Effect of Leflunomide on T Cell Proliferation in HIV-Infected Patients

This study has been completed.
Sponsor:
Information provided by:
National Institutes of Health Clinical Center (CC)
ClinicalTrials.gov Identifier:
NCT00101374
First received: January 7, 2005
Last updated: February 3, 2010
Last verified: February 2010
  Purpose

This study will evaluate the effect of leflunomide on the life cycle of a specific immune cell called CD4+ T cell in HIV-infected patients. Leflunomide is approved by the Food and Drug Administration for treating rheumatoid arthritis. It works by blocking cell division in activated T cells. In HIV infection, the HIV virus causes increased activation of T cells. The activated cells become infected and die. Activation may also cause the death of T cells that are not infected with HIV. T cells are necessary for the body to fight infections and cancer.

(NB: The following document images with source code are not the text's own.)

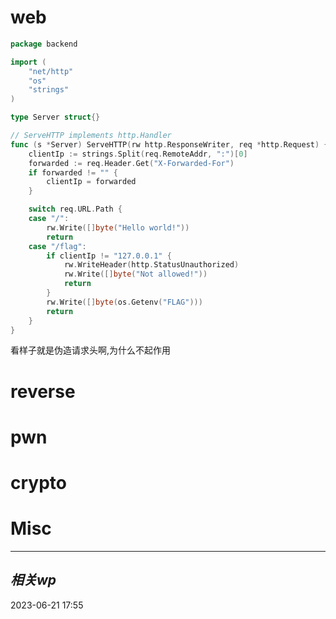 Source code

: 
# web

```go
package backend

import (
	"net/http"
	"os"
	"strings"
)

type Server struct{}

// ServeHTTP implements http.Handler
func (s *Server) ServeHTTP(rw http.ResponseWriter, req *http.Request) {
	clientIp := strings.Split(req.RemoteAddr, ":")[0]
	forwarded := req.Header.Get("X-Forwarded-For")
	if forwarded != "" {
		clientIp = forwarded
	}

	switch req.URL.Path {
	case "/":
		rw.Write([]byte("Hello world!"))
		return
	case "/flag":
		if clientIp != "127.0.0.1" {
			rw.WriteHeader(http.StatusUnauthorized)
			rw.Write([]byte("Not allowed!"))
			return
		}
		rw.Write([]byte(os.Getenv("FLAG")))
		return
	}
}

```
看样子就是伪造请求头啊,为什么不起作用

# reverse

# pwn

# crypto

# Misc


---
## *相关wp*




2023-06-21   17:55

This study will see if leflunomide can block T-cell division and possibly reduce the number of cells that die, reduce the number of cells in which HIV can reproduce, and lead to a lower level of HIV virus in the body.

HIV-infected patients between 18 and 65 years of age who have 1) HIV viral levels of 1,000 copies/mL or more, 2) a CD4+ T-cell count of 350 cells/mm3 or more, and 3) a CD4+ T-cell count that has never been less than 200 cells/mm3 may be eligible for this study. Candidates are screened with a medical history, physical examination, blood and urine tests, chest x-ray, and electrocardiogram (EKG).

Participants are randomly assigned to take leflunomide or placebo (a substance with no active ingredient) every day for 28 days. They come to the clinic three times during the first 29 days of the study (days 1, 15, and 29) for a physical examination and review of any drug side effects. Patients taking placebo end their participation on day 29. Patients taking leflunomide stop taking the drug on day 29 and begin taking cholestyramine three times a day for 11 days out of the next 14 days to clear the leflunomide from their body. On day 43, they return to the clinic to have their leflunomide level checked to make sure that only very little or none of the drug remains in the body. If the level is low, patients end their participation on or around day 57. If the level remains high, they repeat the cholestyramine treatment.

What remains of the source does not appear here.